**Work to be completed**
Images aside, return all the entries exactly.

**Extracted records**

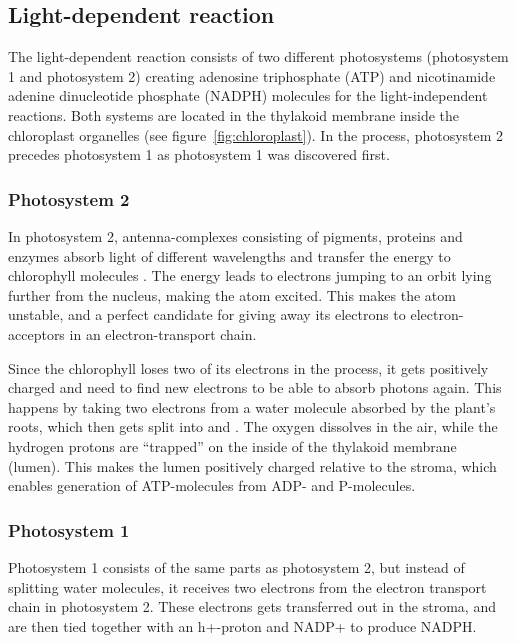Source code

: \subsection{Light-dependent reaction}
The light-dependent reaction consists of two different photosystems (photosystem 1 and photosystem 2) creating adenosine triphosphate (ATP) and nicotinamide adenine dinucleotide phosphate (NADPH) molecules for the light-independent reactions. Both systems are located in the thylakoid membrane inside the chloroplast organelles (see figure~\ref{fig:chloroplast}). In the process, photosystem 2 precedes photosystem 1 as photosystem 1 was discovered first. 

\subsubsection{Photosystem 2}
In photosystem 2, antenna-complexes consisting of pigments, proteins and enzymes absorb light of different wavelengths and transfer the energy to chlorophyll molecules \citep{bios}. The energy leads to electrons jumping to an orbit lying further from the nucleus, making the atom excited. This makes the atom unstable, and a perfect candidate for giving away its electrons to electron-acceptors in an electron-transport chain.

Since the chlorophyll loses two of its electrons in the process, it gets positively charged and need to find new electrons to be able to absorb photons again. This happens by taking two electrons from a water molecule absorbed by the plant's roots, which then gets split into  and  \citep{bios}. The oxygen dissolves in the air, while the hydrogen protons are “trapped” on the inside of the thylakoid membrane (lumen). This makes the lumen positively charged relative to the stroma, which enables generation of ATP-molecules from ADP- and P-molecules. 

\subsubsection{Photosystem 1}
Photosystem 1 consists of the same parts as photosystem 2, but instead of splitting water molecules, it receives two electrons from the electron transport chain in photosystem 2. These electrons gets transferred out in the stroma, and are then tied together with an h+-proton and NADP+ to produce NADPH.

**Task answer**
Source code

: \subsection{Light-dependent reaction}
The light-dependent reaction consists of two different photosystems (photosystem 1 and photosystem 2) creating adenosine triphosphate (ATP) and nicotinamide adenine dinucleotide phosphate (NADPH) molecules for the light-independent reactions. Both systems are located in the thylakoid membrane inside the chloroplast organelles (see figure~\ref{fig:chloroplast}). In the process, photosystem 2 precedes photosystem 1 as photosystem 1 was discovered first. 

\subsubsection{Photosystem 2}
In photosystem 2, antenna-complexes consisting of pigments, proteins and enzymes absorb light of different wavelengths and transfer the energy to chlorophyll molecules \citep{bios}. The energy leads to electrons jumping to an orbit lying further from the nucleus, making the atom excited. This makes the atom unstable, and a perfect candidate for giving away its electrons to electron-acceptors in an electron-transport chain.

Since the chlorophyll loses two of its electrons in the process, it gets positively charged and need to find new electrons to be able to absorb photons again. This happens by taking two electrons from a water molecule absorbed by the plant's roots, which then gets split into  and  \citep{bios}. The oxygen dissolves in the air, while the hydrogen protons are “trapped” on the inside of the thylakoid membrane (lumen). This makes the lumen positively charged relative to the stroma, which enables generation of ATP-molecules from ADP- and P-molecules. 

\subsubsection{Photosystem 1}
Photosystem 1 consists of the same parts as photosystem 2, but instead of splitting water molecules, it receives two electrons from the electron transport chain in photosystem 2. These electrons gets transferred out in the stroma, and are then tied together with an h+-proton and NADP+ to produce NADPH.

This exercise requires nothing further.